**Exercise aim**
Within the entries below, every line containing "https" is to be copied.

[Plain-text document sources]
----

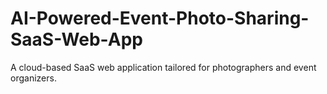 # AI-Powered-Event-Photo-Sharing-SaaS-Web-App
A cloud-based SaaS web application tailored for photographers and event organizers.
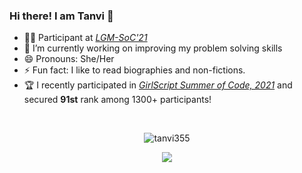 


### Hi there! I am Tanvi 👋

- 👩‍💻 Participant at [_LGM-SoC'21_](https://lgmsoc.co/)
- 🔭 I’m currently working on improving my problem solving skills
- 😄 Pronouns: She/Her
- ⚡ Fun fact: I like to read biographies and non-fictions.
- 🏆 I recently participated in [_GirlScript Summer of Code, 2021_](https://gssoc.girlscript.tech/index.html#about) and secured **91st** rank among 1300+ participants!

<br>
  
<p align="center">
  <img src="https://github-readme-stats.vercel.app/api?username=tanvi355&layout=compact&hide=html&theme=blueberry" alt="tanvi355" />
</p>
  
<p align="center">
  <img src="https://activity-graph.herokuapp.com/graph?username=tanvi355&theme=react-dark"/>
</p>
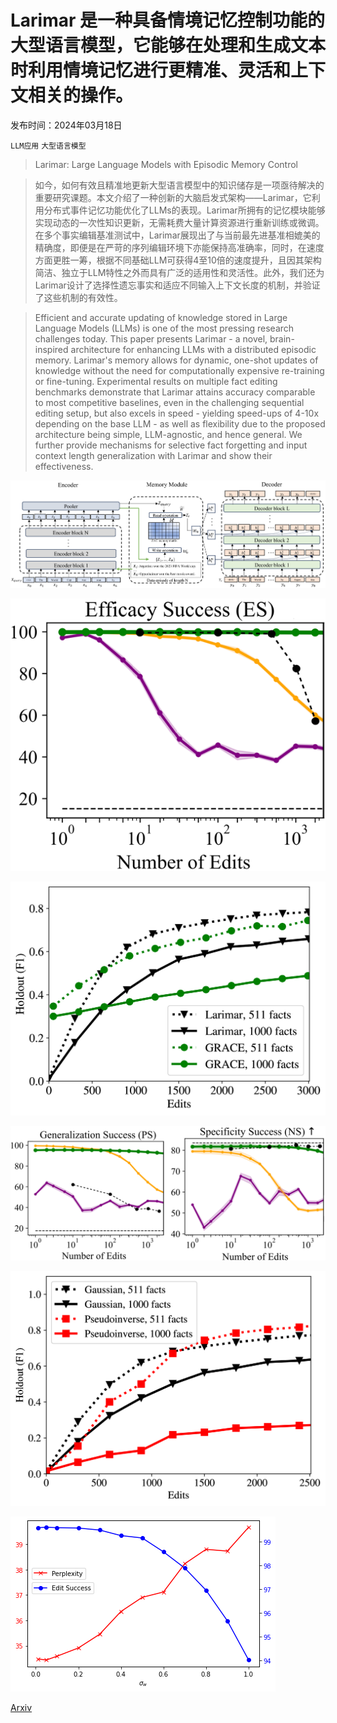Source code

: # Larimar 是一种具备情境记忆控制功能的大型语言模型，它能够在处理和生成文本时利用情境记忆进行更精准、灵活和上下文相关的操作。

发布时间：2024年03月18日

`LLM应用` `大型语言模型`

> Larimar: Large Language Models with Episodic Memory Control

> 如今，如何有效且精准地更新大型语言模型中的知识储存是一项亟待解决的重要研究课题。本文介绍了一种创新的大脑启发式架构——Larimar，它利用分布式事件记忆功能优化了LLMs的表现。Larimar所拥有的记忆模块能够实现动态的一次性知识更新，无需耗费大量计算资源进行重新训练或微调。在多个事实编辑基准测试中，Larimar展现出了与当前最先进基准相媲美的精确度，即便是在严苛的序列编辑环境下亦能保持高准确率，同时，在速度方面更胜一筹，根据不同基础LLM可获得4至10倍的速度提升，且因其架构简洁、独立于LLM特性之外而具有广泛的适用性和灵活性。此外，我们还为Larimar设计了选择性遗忘事实和适应不同输入上下文长度的机制，并验证了这些机制的有效性。

> Efficient and accurate updating of knowledge stored in Large Language Models (LLMs) is one of the most pressing research challenges today. This paper presents Larimar - a novel, brain-inspired architecture for enhancing LLMs with a distributed episodic memory. Larimar's memory allows for dynamic, one-shot updates of knowledge without the need for computationally expensive re-training or fine-tuning. Experimental results on multiple fact editing benchmarks demonstrate that Larimar attains accuracy comparable to most competitive baselines, even in the challenging sequential editing setup, but also excels in speed - yielding speed-ups of 4-10x depending on the base LLM - as well as flexibility due to the proposed architecture being simple, LLM-agnostic, and hence general. We further provide mechanisms for selective fact forgetting and input context length generalization with Larimar and show their effectiveness.

![Larimar 是一种具备情境记忆控制功能的大型语言模型，它能够在处理和生成文本时利用情境记忆进行更精准、灵活和上下文相关的操作。](../../../paper_images/2403.11901/x1.png)

![Larimar 是一种具备情境记忆控制功能的大型语言模型，它能够在处理和生成文本时利用情境记忆进行更精准、灵活和上下文相关的操作。](../../../paper_images/2403.11901/larimarbatcheidt.png)

![Larimar 是一种具备情境记忆控制功能的大型语言模型，它能够在处理和生成文本时利用情境记忆进行更精准、灵活和上下文相关的操作。](../../../paper_images/2403.11901/x2.png)

![Larimar 是一种具备情境记忆控制功能的大型语言模型，它能够在处理和生成文本时利用情境记忆进行更精准、灵活和上下文相关的操作。](../../../paper_images/2403.11901/Larimarbatch2.png)

![Larimar 是一种具备情境记忆控制功能的大型语言模型，它能够在处理和生成文本时利用情境记忆进行更精准、灵活和上下文相关的操作。](../../../paper_images/2403.11901/x3.png)

![Larimar 是一种具备情境记忆控制功能的大型语言模型，它能够在处理和生成文本时利用情境记忆进行更精准、灵活和上下文相关的操作。](../../../paper_images/2403.11901/fixed_rw_ppl.png)

[Arxiv](https://arxiv.org/abs/2403.11901)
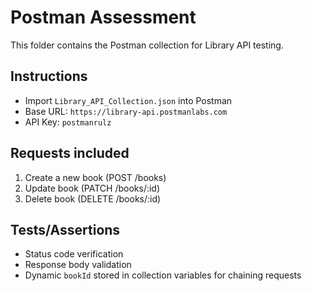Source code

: # Postman Assessment

This folder contains the Postman collection for Library API testing.

## Instructions
- Import `Library_API_Collection.json` into Postman
- Base URL: `https://library-api.postmanlabs.com`
- API Key: `postmanrulz`

## Requests included
1. Create a new book (POST /books)
2. Update book (PATCH /books/:id)
3. Delete book (DELETE /books/:id)

## Tests/Assertions
- Status code verification
- Response body validation
- Dynamic `bookId` stored in collection variables for chaining requests
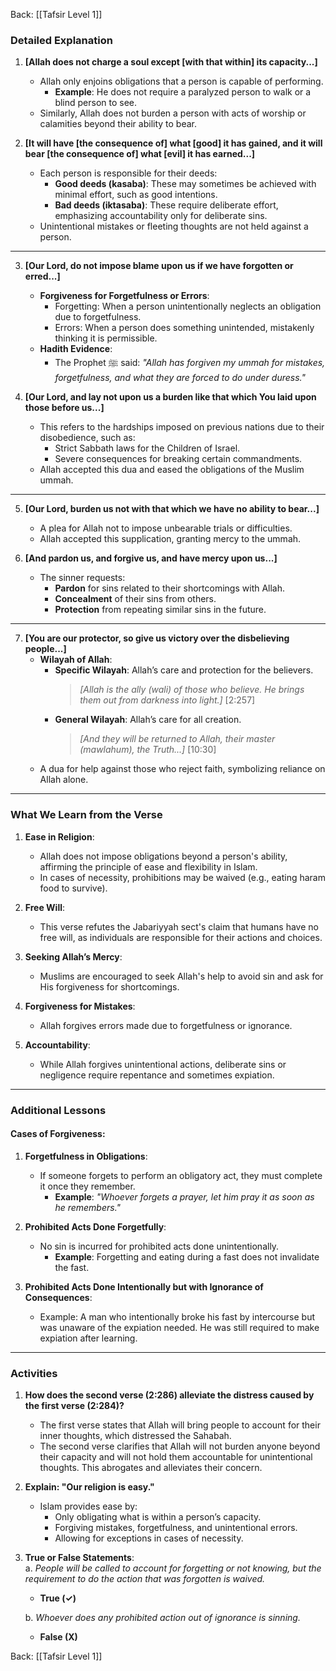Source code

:Back: [[Tafsir Level 1]] 
### **Detailed Explanation**  

1. **[Allah does not charge a soul except [with that within] its capacity...]**  
   - Allah only enjoins obligations that a person is capable of performing.  
     - **Example**: He does not require a paralyzed person to walk or a blind person to see.  
   - Similarly, Allah does not burden a person with acts of worship or calamities beyond their ability to bear.  

2. **[It will have [the consequence of] what [good] it has gained, and it will bear [the consequence of] what [evil] it has earned...]**  
   - Each person is responsible for their deeds:  
     - **Good deeds (kasaba)**: These may sometimes be achieved with minimal effort, such as good intentions.  
     - **Bad deeds (iktasaba)**: These require deliberate effort, emphasizing accountability only for deliberate sins.  
   - Unintentional mistakes or fleeting thoughts are not held against a person.  

---

3. **[Our Lord, do not impose blame upon us if we have forgotten or erred...]**  
   - **Forgiveness for Forgetfulness or Errors**:  
     - Forgetting: When a person unintentionally neglects an obligation due to forgetfulness.  
     - Errors: When a person does something unintended, mistakenly thinking it is permissible.  
   - **Hadith Evidence**:  
     - The Prophet ﷺ said: *"Allah has forgiven my ummah for mistakes, forgetfulness, and what they are forced to do under duress."*  

4. **[Our Lord, and lay not upon us a burden like that which You laid upon those before us...]**  
   - This refers to the hardships imposed on previous nations due to their disobedience, such as:  
     - Strict Sabbath laws for the Children of Israel.  
     - Severe consequences for breaking certain commandments.  
   - Allah accepted this dua and eased the obligations of the Muslim ummah.  

---

5. **[Our Lord, burden us not with that which we have no ability to bear...]**  
   - A plea for Allah not to impose unbearable trials or difficulties.  
   - Allah accepted this supplication, granting mercy to the ummah.  

6. **[And pardon us, and forgive us, and have mercy upon us...]**  
   - The sinner requests:  
     - **Pardon** for sins related to their shortcomings with Allah.  
     - **Concealment** of their sins from others.  
     - **Protection** from repeating similar sins in the future.  

---

7. **[You are our protector, so give us victory over the disbelieving people...]**  
   - **Wilayah of Allah**:  
     - **Specific Wilayah**: Allah’s care and protection for the believers.  
       > *[Allah is the ally (wali) of those who believe. He brings them out from darkness into light.]* [2:257]  
     - **General Wilayah**: Allah’s care for all creation.  
       > *[And they will be returned to Allah, their master (mawlahum), the Truth...]* [10:30]  
   - A dua for help against those who reject faith, symbolizing reliance on Allah alone.  

---

### **What We Learn from the Verse**  

1. **Ease in Religion**:  
   - Allah does not impose obligations beyond a person's ability, affirming the principle of ease and flexibility in Islam.  
   - In cases of necessity, prohibitions may be waived (e.g., eating haram food to survive).  

2. **Free Will**:  
   - This verse refutes the Jabariyyah sect's claim that humans have no free will, as individuals are responsible for their actions and choices.  

3. **Seeking Allah’s Mercy**:  
   - Muslims are encouraged to seek Allah's help to avoid sin and ask for His forgiveness for shortcomings.  

4. **Forgiveness for Mistakes**:  
   - Allah forgives errors made due to forgetfulness or ignorance.  

5. **Accountability**:  
   - While Allah forgives unintentional actions, deliberate sins or negligence require repentance and sometimes expiation.  

---

### **Additional Lessons**  

#### **Cases of Forgiveness**:  
1. **Forgetfulness in Obligations**:  
   - If someone forgets to perform an obligatory act, they must complete it once they remember.  
     - **Example**: *"Whoever forgets a prayer, let him pray it as soon as he remembers."*  

2. **Prohibited Acts Done Forgetfully**:  
   - No sin is incurred for prohibited acts done unintentionally.  
     - **Example**: Forgetting and eating during a fast does not invalidate the fast.  

3. **Prohibited Acts Done Intentionally but with Ignorance of Consequences**:  
   - Example: A man who intentionally broke his fast by intercourse but was unaware of the expiation needed. He was still required to make expiation after learning.  

---

### **Activities**  

1. **How does the second verse (2:286) alleviate the distress caused by the first verse (2:284)?**  
   - The first verse states that Allah will bring people to account for their inner thoughts, which distressed the Sahabah.  
   - The second verse clarifies that Allah will not burden anyone beyond their capacity and will not hold them accountable for unintentional thoughts. This abrogates and alleviates their concern.  

2. **Explain: "Our religion is easy."**  
   - Islam provides ease by:  
     - Only obligating what is within a person’s capacity.  
     - Forgiving mistakes, forgetfulness, and unintentional errors.  
     - Allowing for exceptions in cases of necessity.  

3. **True or False Statements**:  
   a. *People will be called to account for forgetting or not knowing, but the requirement to do the action that was forgotten is waived.*  
   - **True (✓)**  

   b. *Whoever does any prohibited action out of ignorance is sinning.*  
   - **False (X)**  

Back: [[Tafsir Level 1]] 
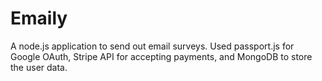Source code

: # Emaily
A node.js application to send out email surveys. Used passport.js for Google OAuth, Stripe API for accepting payments, and MongoDB to store the user data.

----

**Output for this task**
- 👩‍💻 Participant at [_LGM-SoC'21_](https://lgmsoc.co/)
- 🏆 I recently participated in [_GirlScript Summer of Code, 2021_](https://gssoc.girlscript.tech/index.html#about) and secured **91st** rank among 1300+ participants!
  <img src="https://github-readme-stats.vercel.app/api?username=tanvi355&layout=compact&hide=html&theme=blueberry" alt="tanvi355" />
  <img src="https://activity-graph.herokuapp.com/graph?username=tanvi355&theme=react-dark"/>
[Arxiv](https://arxiv.org/abs/2403.11901)
- Base URL: `https://library-api.postmanlabs.com`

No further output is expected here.